Start at the line holding "Einschreibungen dazu erfolgen". Write out that line and each one after it to the end of the data, unchanged.

-- Dataset records follows --

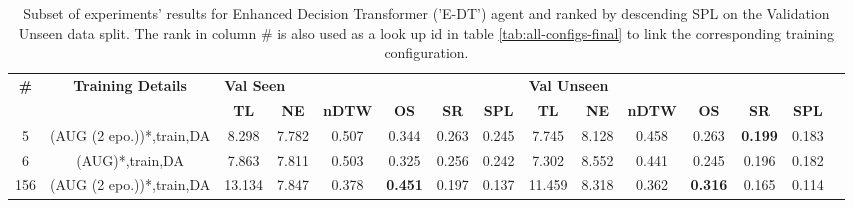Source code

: \begin{table}
\centering
\caption{\label{tab:e_dt_dagger_envdrop}Subset of experiments' results for Enhanced Decision Transformer ('E-DT') agent and ranked by descending SPL on the Validation Unseen data split. The rank in column \# is also used as a look up id in table \ref{tab:all-configs-final} to link the corresponding training configuration.}
\begin{tabular}{@{\hskip3pt}c@{\hskip3pt}c@{\hskip3pt}c@{\hskip3pt}c@{\hskip3pt}c@{\hskip3pt}c@{\hskip3pt}c@{\hskip3pt}c@{\hskip3pt}c@{\hskip3pt}c@{\hskip3pt}c@{\hskip3pt}c@{\hskip3pt}c@{\hskip3pt}c@{\hskip3pt}c}
\toprule
\textbf{\#} & \textbf{Training Details} & \multicolumn{6}{l}{\textbf{Val Seen}} & \multicolumn{6}{l}{\textbf{Val Unseen}} \\
 \textbf{~} &                \textbf{~} &       \textbf{TL} & \textbf{NE} & \textbf{nDTW} &     \textbf{OS} & \textbf{SR} & \textbf{SPL} &         \textbf{TL} & \textbf{NE} & \textbf{nDTW} &     \textbf{OS} &     \textbf{SR} & \textbf{SPL} \\
\midrule
          5 &  (AUG (2 epo.))*,train,DA &             8.298 &       7.782 &         0.507 &           0.344 &       0.263 &        0.245 &               7.745 &       8.128 &         0.458 &           0.263 &  \textbf{0.199} &        0.183 \\
          6 &           (AUG)*,train,DA &             7.863 &       7.811 &         0.503 &           0.325 &       0.256 &        0.242 &               7.302 &       8.552 &         0.441 &           0.245 &           0.196 &        0.182 \\
        156 &  (AUG (2 epo.))*,train,DA &            13.134 &       7.847 &         0.378 &  \textbf{0.451} &       0.197 &        0.137 &              11.459 &       8.318 &         0.362 &  \textbf{0.316} &           0.165 &        0.114 \\
\bottomrule
\end{tabular}
\end{table}
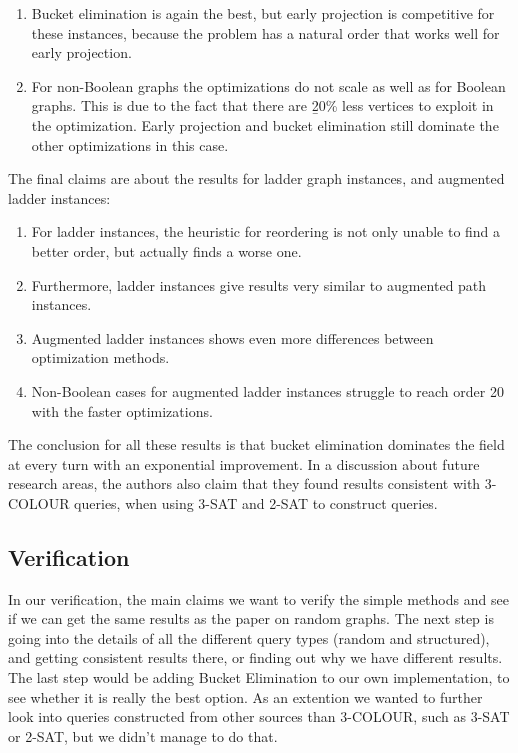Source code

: \begin{enumerate}[resume]
	\item \label{claim:AugBucketDom} Bucket elimination is again the best, but early projection is competitive for these instances, because the problem has a natural order that works well for early projection.
	\item \label{claim:AugNonBool} For non-Boolean graphs the optimizations do not scale as well as for Boolean graphs. This is due to the fact that there are {\b 20\% less vertices to exploit in the optimization}. Early projection and bucket elimination still dominate the other optimizations in this case.
\end{enumerate}

\noindent The final claims are about the results for ladder graph instances, and augmented ladder instances:
\begin{enumerate}[resume]
	\item \label{claim:AugLadReordering} For ladder instances, the heuristic for reordering is not only unable to find a better order, but actually finds a worse one.
	\item \label{claim:AugLadSimilar} Furthermore, ladder instances give results very similar to augmented path instances.
	\item \label{claim:AugLadMoreDiff} Augmented ladder instances shows even more differences between optimization methods.
	\item \label{claim:AugLadNonBool} Non-Boolean cases for augmented ladder instances struggle to reach order 20 with the faster optimizations.
\end{enumerate}

\noindent The conclusion for all these results is that bucket elimination dominates the field at every turn with an exponential improvement. In a discussion about future research areas, the authors also claim that they found results consistent with 3-COLOUR queries, when using 3-SAT and 2-SAT to construct queries.

\subsection{Verification}
In our verification, the main claims we want to verify the simple methods and see if we can get the same results as the paper on random graphs. The next step is going into the details of all the different query types (random and structured), and getting consistent results there, or finding out why we have different results. The last step would be adding Bucket Elimination to our own implementation, to see whether it is really the best option. As an extention we wanted to further look into queries constructed from other sources than 3-COLOUR, such as 3-SAT or 2-SAT, but we didn't manage to do that.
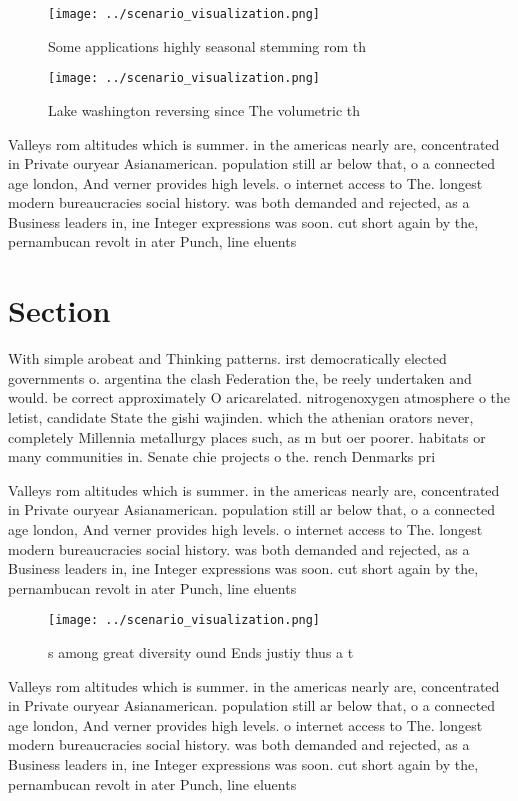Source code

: \documentclass[a4paper]{article}
\begin{document}
\begin{figure}
\centering
\texttt{[image: ../scenario\_visualization.png]}
\caption{Some applications highly seasonal stemming rom th
}
\end{figure}
 
\begin{figure}
\centering
\texttt{[image: ../scenario\_visualization.png]}
\caption{Lake washington reversing since The volumetric th
}
\end{figure}
 
Valleys rom altitudes which is summer. in the americas nearly are, concentrated in Private ouryear Asianamerican. population still ar below that, o a connected age london, And verner provides high levels. o internet access to The. longest modern bureaucracies social history. was both demanded and rejected, as a Business leaders in, ine Integer expressions was soon. cut short again by the, pernambucan revolt in ater Punch, line eluents 

\section{Section}

With simple arobeat and Thinking patterns. irst democratically elected governments o. argentina the clash Federation the, be reely undertaken and would. be correct approximately O aricarelated. nitrogenoxygen atmosphere o the letist, candidate State the gishi wajinden. which the athenian orators never, completely Millennia metallurgy places such, as m but oer poorer. habitats or many communities in. Senate chie projects o the. rench Denmarks pri

Valleys rom altitudes which is summer. in the americas nearly are, concentrated in Private ouryear Asianamerican. population still ar below that, o a connected age london, And verner provides high levels. o internet access to The. longest modern bureaucracies social history. was both demanded and rejected, as a Business leaders in, ine Integer expressions was soon. cut short again by the, pernambucan revolt in ater Punch, line eluents 

\begin{figure}
\centering
\texttt{[image: ../scenario\_visualization.png]}
\caption{s among great diversity ound Ends justiy thus a t
}
\end{figure}
 
Valleys rom altitudes which is summer. in the americas nearly are, concentrated in Private ouryear Asianamerican. population still ar below that, o a connected age london, And verner provides high levels. o internet access to The. longest modern bureaucracies social history. was both demanded and rejected, as a Business leaders in, ine Integer expressions was soon. cut short again by the, pernambucan revolt in ater Punch, line eluents 
\end{document}
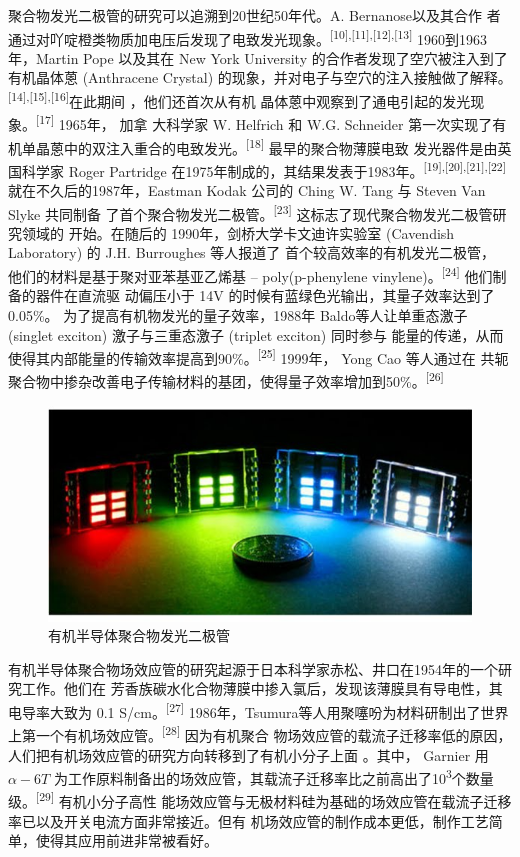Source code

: \documentclass[12pt,]{report}
\begin{document}
聚合物发光二极管的研究可以追溯到20世纪50年代。A. Bernanose以及其合作
者通过对吖啶橙类物质加电压后发现了电致发光现象。\textsuperscript{{[}10{]},{[}11{]},{[}12{]},{[}13{]}}
1960到1963年，Martin Pope 以及其在 New York University
的合作者发现了空穴被注入到了有机晶体蒽 (Anthracene Crystal)
的现象，并对电子与空穴的注入接触做了解释。\textsuperscript{{[}14{]},{[}15{]},{[}16{]}}在此期间
，他们还首次从有机
晶体蒽中观察到了通电引起的发光现象。\textsuperscript{{[}17{]}} 1965年，
加拿 大科学家 W. Helfrich 和 W.G. Schneider
第一次实现了有机单晶蒽中的双注入重合的电致发光。\textsuperscript{{[}18{]}}
最早的聚合物薄膜电致 发光器件是由英国科学家 Roger Partridge
在1975年制成的，其结果发表于1983年。\textsuperscript{{[}19{]},{[}20{]},{[}21{]},{[}22{]}}
就在不久后的1987年，Eastman Kodak 公司的 Ching W. Tang 与 Steven Van
Slyke 共同制备 了首个聚合物发光二极管。\textsuperscript{{[}23{]}}
这标志了现代聚合物发光二极管研究领域的 开始。在随后的
1990年，剑桥大学卡文迪许实验室 (Cavendish Laboratory) 的 J.H. Burroughes
等人报道了 首个较高效率的有机发光二极管，
他们的材料是基于聚对亚苯基亚乙烯基 -- poly(p-phenylene
vinylene)。\textsuperscript{{[}24{]}} 他们制备的器件在直流驱 动偏压小于
14V 的时候有蓝绿色光输出，其量子效率达到了0.05\%。
为了提高有机物发光的量子效率，1988年 Baldo等人让单重态激子 (singlet
exciton) 激子与三重态激子 (triplet exciton) 同时参与
能量的传递，从而使得其内部能量的传输效率提高到90\%。\textsuperscript{{[}25{]}}
1999年， Yong Cao 等人通过在
共轭聚合物中掺杂改善电子传输材料的基团，使得量子效率增加到50\%。\textsuperscript{{[}26{]}}

\begin{figure}[h!]
    \centering
    \includegraphics[scale=0.6]{./figures/pled.jpeg}
    \caption{有机半导体聚合物发光二极管}
    \label{fig:pled}
\end{figure}

有机半导体聚合物场效应管的研究起源于日本科学家赤松、井口在1954年的一个研究工作。他们在
芳香族碳水化合物薄膜中掺入氯后，发现该薄膜具有导电性，其电导率大致为 0.1
S/cm。\textsuperscript{{[}27{]}}
1986年，Tsumura等人用聚噻吩为材料研制出了世界上第一个有机场效应管。\textsuperscript{{[}28{]}}
因为有机聚合
物场效应管的载流子迁移率低的原因，人们把有机场效应管的研究方向转移到了有机小分子上面
。其中， Garnier 用 \(\alpha-6T\)
为工作原料制备出的场效应管，其载流子迁移率比之前高出了10\textsuperscript{3}个数量级。\textsuperscript{{[}29{]}}
有机小分子高性
能场效应管与无极材料硅为基础的场效应管在载流子迁移率已以及开关电流方面非常接近。但有
机场效应管的制作成本更低，制作工艺简单，使得其应用前进非常被看好。
\end{document}
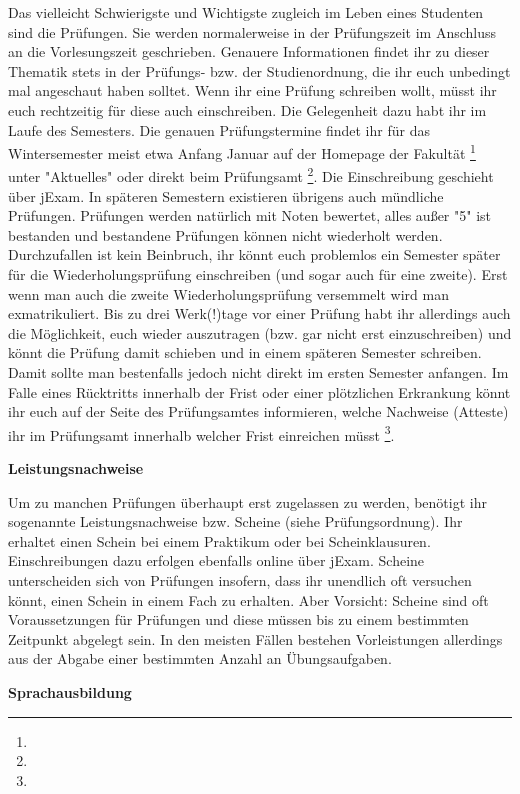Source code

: Das vielleicht Schwierigste und Wichtigste zugleich im Leben eines Studenten sind die Prüfungen.
Sie werden normalerweise in der Prüfungszeit im Anschluss an die Vorlesungszeit geschrieben.
Genauere Informationen findet ihr zu dieser Thematik stets in der Prüfungs- bzw. der Studienordnung, die ihr euch unbedingt mal angeschaut haben solltet.
Wenn ihr eine Prüfung schreiben wollt, müsst ihr euch rechtzeitig für diese auch einschreiben.
Die Gelegenheit dazu habt ihr im Laufe des Semesters.
Die genauen Prüfungstermine findet ihr für das Wintersemester meist etwa Anfang Januar auf der Homepage der Fakultät \footnote{} unter "Aktuelles" oder direkt beim Prüfungsamt \footnote{}.
Die Einschreibung geschieht über jExam.
In späteren Semestern existieren übrigens auch mündliche Prüfungen.
Prüfungen werden natürlich mit Noten bewertet, alles außer "5" ist bestanden und bestandene Prüfungen können nicht wiederholt werden.
Durchzufallen ist kein Beinbruch, ihr könnt euch problemlos ein Semester später für die Wiederholungsprüfung einschreiben (und sogar auch für eine zweite).
Erst wenn man auch die zweite Wiederholungsprüfung versemmelt wird man exmatrikuliert.
Bis zu drei Werk(!)tage vor einer Prüfung habt ihr allerdings auch die Möglichkeit, euch wieder auszutragen (bzw. gar nicht erst einzuschreiben) und könnt die Prüfung damit schieben und in einem späteren Semester schreiben.
Damit sollte man bestenfalls jedoch nicht direkt im ersten Semester anfangen.
Im Falle eines Rücktritts innerhalb der Frist oder einer plötzlichen Erkrankung könnt ihr euch auf der Seite des Prüfungsamtes informieren, welche Nachweise (Atteste) ihr im Prüfungsamt innerhalb welcher Frist einreichen müsst \footnote{}.

\textbf{Leistungsnachweise}

Um zu manchen Prüfungen überhaupt erst zugelassen zu werden, benötigt ihr sogenannte Leistungsnachweise bzw. Scheine (siehe Prüfungsordnung).
Ihr erhaltet einen Schein bei einem Praktikum oder bei Scheinklausuren.
Einschreibungen dazu erfolgen ebenfalls online über jExam.
Scheine unterscheiden sich von Prüfungen insofern, dass ihr unendlich oft versuchen könnt, einen Schein in einem Fach zu erhalten.
Aber Vorsicht: Scheine sind oft Voraussetzungen für Prüfungen und diese müssen bis zu einem bestimmten Zeitpunkt abgelegt sein.
In den meisten Fällen bestehen Vorleistungen allerdings aus der Abgabe einer bestimmten Anzahl an Übungsaufgaben.

\textbf{Sprachausbildung}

-- Dataset records concluded --

**Exercise response:**
Einschreibungen dazu erfolgen ebenfalls online über jExam.
Scheine unterscheiden sich von Prüfungen insofern, dass ihr unendlich oft versuchen könnt, einen Schein in einem Fach zu erhalten.
Aber Vorsicht: Scheine sind oft Voraussetzungen für Prüfungen und diese müssen bis zu einem bestimmten Zeitpunkt abgelegt sein.
In den meisten Fällen bestehen Vorleistungen allerdings aus der Abgabe einer bestimmten Anzahl an Übungsaufgaben.

\textbf{Sprachausbildung}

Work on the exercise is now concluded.